## Action item
Find the number of lines below in which the word "Numpy" appears, and write that number only.

[Stored data]
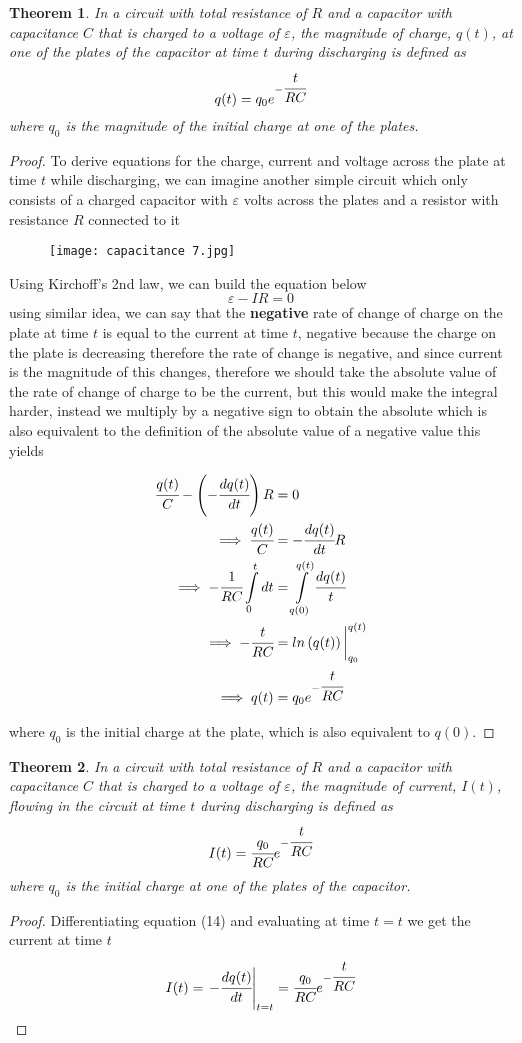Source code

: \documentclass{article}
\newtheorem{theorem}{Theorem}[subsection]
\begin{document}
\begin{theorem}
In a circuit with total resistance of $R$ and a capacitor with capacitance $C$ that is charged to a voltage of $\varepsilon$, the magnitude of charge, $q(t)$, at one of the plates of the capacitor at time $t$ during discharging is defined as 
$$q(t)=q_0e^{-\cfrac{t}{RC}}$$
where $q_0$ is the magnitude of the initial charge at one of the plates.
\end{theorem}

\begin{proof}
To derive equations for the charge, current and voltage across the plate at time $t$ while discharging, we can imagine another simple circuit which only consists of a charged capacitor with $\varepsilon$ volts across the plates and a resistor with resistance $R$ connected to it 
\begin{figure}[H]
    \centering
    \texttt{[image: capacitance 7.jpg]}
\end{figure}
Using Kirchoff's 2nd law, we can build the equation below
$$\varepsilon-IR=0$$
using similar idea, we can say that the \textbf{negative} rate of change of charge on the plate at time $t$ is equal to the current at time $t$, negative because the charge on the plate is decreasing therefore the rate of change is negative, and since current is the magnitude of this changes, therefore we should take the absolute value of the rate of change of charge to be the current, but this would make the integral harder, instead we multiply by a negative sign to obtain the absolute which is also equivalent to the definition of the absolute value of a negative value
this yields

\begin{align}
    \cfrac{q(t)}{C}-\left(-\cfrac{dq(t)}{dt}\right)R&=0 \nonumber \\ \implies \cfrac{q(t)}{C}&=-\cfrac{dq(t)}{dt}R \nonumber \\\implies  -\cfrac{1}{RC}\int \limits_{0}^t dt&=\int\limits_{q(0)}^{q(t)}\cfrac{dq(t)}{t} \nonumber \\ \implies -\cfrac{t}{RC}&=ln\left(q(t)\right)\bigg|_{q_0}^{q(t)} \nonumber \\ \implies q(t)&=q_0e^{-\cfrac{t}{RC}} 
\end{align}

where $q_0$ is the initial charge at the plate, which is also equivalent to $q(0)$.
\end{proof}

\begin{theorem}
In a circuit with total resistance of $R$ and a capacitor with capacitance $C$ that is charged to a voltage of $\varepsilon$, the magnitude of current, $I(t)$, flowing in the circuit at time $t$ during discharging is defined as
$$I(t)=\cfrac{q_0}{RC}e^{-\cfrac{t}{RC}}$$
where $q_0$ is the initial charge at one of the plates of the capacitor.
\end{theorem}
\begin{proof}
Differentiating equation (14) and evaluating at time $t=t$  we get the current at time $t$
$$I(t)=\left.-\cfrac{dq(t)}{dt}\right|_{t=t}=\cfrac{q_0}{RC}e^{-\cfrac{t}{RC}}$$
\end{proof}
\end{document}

--

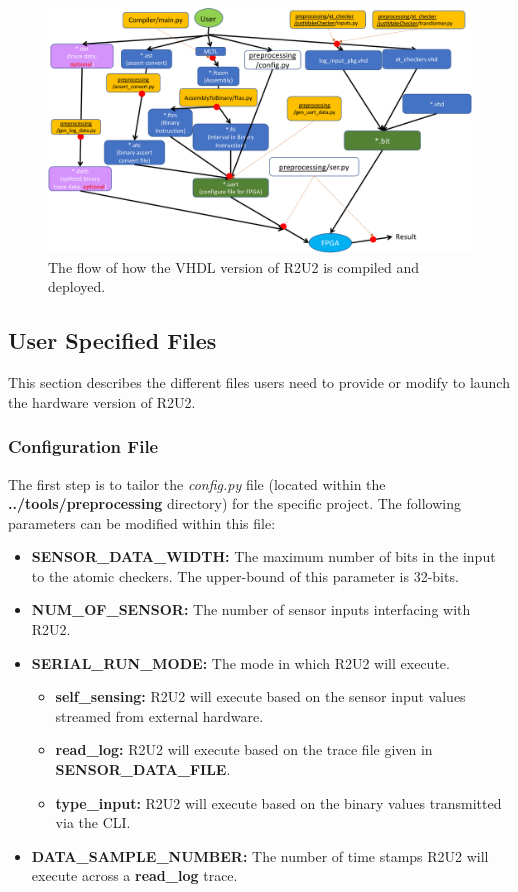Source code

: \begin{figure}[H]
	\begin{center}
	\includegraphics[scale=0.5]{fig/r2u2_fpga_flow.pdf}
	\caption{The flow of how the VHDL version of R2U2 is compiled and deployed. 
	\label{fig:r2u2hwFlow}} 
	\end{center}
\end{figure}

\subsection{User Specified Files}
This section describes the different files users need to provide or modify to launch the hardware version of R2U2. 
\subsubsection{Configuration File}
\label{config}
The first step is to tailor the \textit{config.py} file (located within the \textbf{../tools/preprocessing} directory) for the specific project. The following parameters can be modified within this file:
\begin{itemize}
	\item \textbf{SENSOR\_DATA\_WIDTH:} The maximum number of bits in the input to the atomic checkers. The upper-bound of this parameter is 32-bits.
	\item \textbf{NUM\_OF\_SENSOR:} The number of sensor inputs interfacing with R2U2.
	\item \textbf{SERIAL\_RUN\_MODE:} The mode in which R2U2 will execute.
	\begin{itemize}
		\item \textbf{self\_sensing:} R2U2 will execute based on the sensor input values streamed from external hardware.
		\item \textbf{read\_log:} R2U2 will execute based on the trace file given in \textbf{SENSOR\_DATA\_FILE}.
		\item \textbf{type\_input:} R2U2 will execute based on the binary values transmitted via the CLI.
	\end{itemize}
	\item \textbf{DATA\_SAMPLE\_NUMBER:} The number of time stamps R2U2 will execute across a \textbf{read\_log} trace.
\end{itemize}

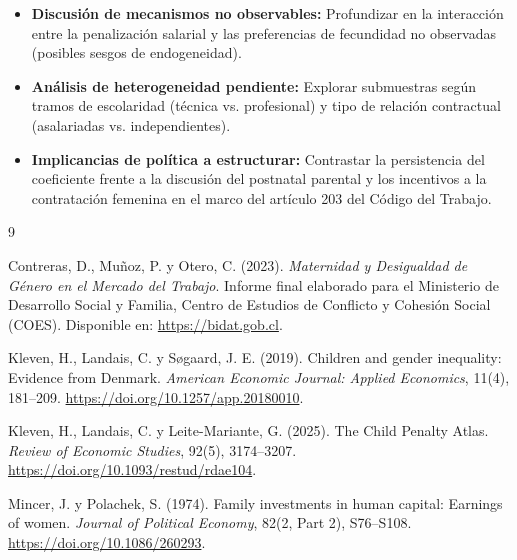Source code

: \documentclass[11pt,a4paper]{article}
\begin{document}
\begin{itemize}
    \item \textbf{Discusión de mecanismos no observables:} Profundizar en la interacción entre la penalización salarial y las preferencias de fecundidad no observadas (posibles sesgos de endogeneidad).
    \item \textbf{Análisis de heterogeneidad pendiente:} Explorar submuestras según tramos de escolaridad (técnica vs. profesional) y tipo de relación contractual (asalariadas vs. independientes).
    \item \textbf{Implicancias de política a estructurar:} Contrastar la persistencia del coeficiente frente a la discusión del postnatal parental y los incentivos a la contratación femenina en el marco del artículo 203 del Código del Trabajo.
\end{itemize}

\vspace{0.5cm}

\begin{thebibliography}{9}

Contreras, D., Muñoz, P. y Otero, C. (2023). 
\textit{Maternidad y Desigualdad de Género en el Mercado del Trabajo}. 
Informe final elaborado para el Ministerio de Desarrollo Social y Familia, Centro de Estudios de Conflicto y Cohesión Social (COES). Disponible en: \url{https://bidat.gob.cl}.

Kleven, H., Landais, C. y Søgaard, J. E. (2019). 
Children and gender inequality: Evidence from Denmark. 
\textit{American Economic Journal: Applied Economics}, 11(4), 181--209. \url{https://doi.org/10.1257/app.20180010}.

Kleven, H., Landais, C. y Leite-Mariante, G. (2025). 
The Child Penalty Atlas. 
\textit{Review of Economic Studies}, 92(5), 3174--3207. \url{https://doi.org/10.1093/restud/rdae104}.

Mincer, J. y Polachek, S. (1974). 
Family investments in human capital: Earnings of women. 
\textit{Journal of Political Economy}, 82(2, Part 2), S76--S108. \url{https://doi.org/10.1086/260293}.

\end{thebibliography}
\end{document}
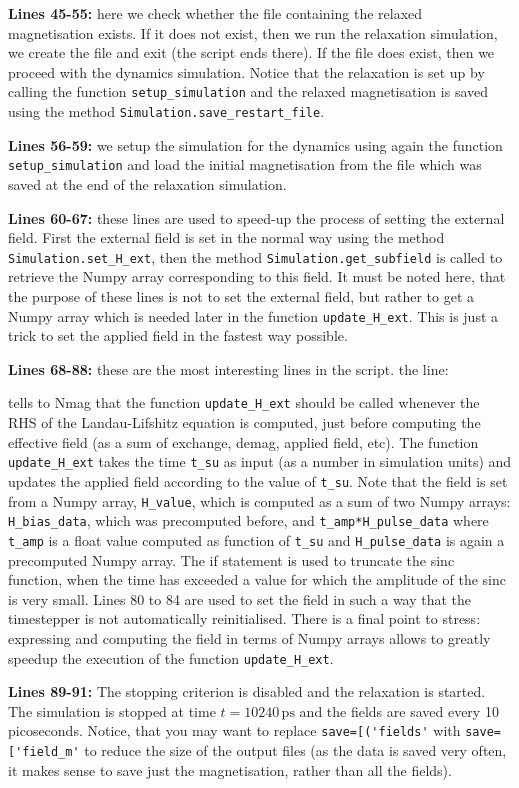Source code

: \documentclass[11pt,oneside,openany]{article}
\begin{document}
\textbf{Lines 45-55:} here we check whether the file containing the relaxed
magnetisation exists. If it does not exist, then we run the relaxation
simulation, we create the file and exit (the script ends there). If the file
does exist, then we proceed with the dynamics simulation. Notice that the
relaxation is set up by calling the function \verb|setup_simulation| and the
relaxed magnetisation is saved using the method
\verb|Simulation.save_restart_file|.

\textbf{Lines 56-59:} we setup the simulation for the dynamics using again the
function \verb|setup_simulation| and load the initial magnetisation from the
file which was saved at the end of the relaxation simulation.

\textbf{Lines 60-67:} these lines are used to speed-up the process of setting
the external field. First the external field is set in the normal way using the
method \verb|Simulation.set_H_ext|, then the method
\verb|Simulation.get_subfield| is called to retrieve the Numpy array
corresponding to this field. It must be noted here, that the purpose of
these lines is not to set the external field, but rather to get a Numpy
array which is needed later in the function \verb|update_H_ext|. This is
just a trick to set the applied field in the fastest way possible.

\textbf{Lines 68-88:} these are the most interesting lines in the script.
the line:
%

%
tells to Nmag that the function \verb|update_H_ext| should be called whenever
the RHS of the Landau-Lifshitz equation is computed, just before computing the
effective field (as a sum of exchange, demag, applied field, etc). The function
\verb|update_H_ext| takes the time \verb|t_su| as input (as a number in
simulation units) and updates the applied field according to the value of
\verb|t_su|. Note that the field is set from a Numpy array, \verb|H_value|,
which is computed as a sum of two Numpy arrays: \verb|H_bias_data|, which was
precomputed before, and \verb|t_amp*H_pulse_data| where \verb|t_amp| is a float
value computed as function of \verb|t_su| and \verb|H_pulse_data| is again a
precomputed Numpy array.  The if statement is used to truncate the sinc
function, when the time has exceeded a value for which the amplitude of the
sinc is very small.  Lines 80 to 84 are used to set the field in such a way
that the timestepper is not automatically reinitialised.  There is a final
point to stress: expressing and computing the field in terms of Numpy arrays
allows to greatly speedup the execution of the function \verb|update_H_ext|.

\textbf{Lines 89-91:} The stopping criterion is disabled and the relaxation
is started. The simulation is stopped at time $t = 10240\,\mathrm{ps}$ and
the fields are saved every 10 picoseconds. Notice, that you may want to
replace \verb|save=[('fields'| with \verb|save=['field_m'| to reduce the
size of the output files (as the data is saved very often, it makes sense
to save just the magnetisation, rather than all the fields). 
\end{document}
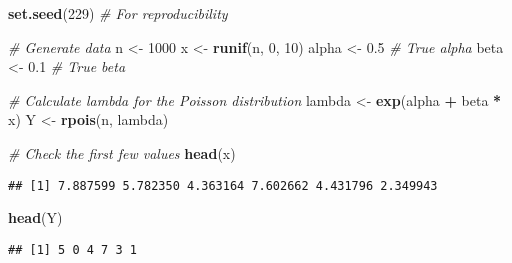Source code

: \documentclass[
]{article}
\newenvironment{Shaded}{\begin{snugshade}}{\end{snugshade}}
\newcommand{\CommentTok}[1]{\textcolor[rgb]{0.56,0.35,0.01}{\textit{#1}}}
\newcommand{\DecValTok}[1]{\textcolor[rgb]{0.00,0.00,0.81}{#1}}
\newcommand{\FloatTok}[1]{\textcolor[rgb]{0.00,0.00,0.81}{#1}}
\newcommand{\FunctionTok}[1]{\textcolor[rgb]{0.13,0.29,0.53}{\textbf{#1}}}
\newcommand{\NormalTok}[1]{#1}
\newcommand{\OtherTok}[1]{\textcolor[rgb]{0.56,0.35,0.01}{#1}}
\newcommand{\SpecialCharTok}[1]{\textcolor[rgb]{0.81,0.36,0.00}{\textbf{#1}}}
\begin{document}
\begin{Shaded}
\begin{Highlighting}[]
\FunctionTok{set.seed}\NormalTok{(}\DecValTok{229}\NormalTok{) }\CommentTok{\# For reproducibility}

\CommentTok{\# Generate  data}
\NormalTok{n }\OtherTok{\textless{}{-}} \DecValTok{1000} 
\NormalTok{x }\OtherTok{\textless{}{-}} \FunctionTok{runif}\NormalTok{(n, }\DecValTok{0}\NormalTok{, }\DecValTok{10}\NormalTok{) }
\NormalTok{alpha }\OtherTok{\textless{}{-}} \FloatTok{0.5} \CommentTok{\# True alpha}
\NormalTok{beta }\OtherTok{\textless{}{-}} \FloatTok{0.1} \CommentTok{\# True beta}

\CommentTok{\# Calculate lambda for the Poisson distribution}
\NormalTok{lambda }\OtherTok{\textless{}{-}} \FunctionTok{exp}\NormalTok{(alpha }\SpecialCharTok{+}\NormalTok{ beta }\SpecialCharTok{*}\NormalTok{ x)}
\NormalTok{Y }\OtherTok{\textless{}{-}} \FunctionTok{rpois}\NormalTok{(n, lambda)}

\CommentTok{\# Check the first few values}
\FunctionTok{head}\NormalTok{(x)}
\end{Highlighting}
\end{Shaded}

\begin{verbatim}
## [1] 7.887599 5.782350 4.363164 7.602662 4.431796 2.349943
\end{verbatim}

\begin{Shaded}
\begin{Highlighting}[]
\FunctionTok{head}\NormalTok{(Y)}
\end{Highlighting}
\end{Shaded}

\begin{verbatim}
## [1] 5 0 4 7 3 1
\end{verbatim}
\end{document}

## Result
6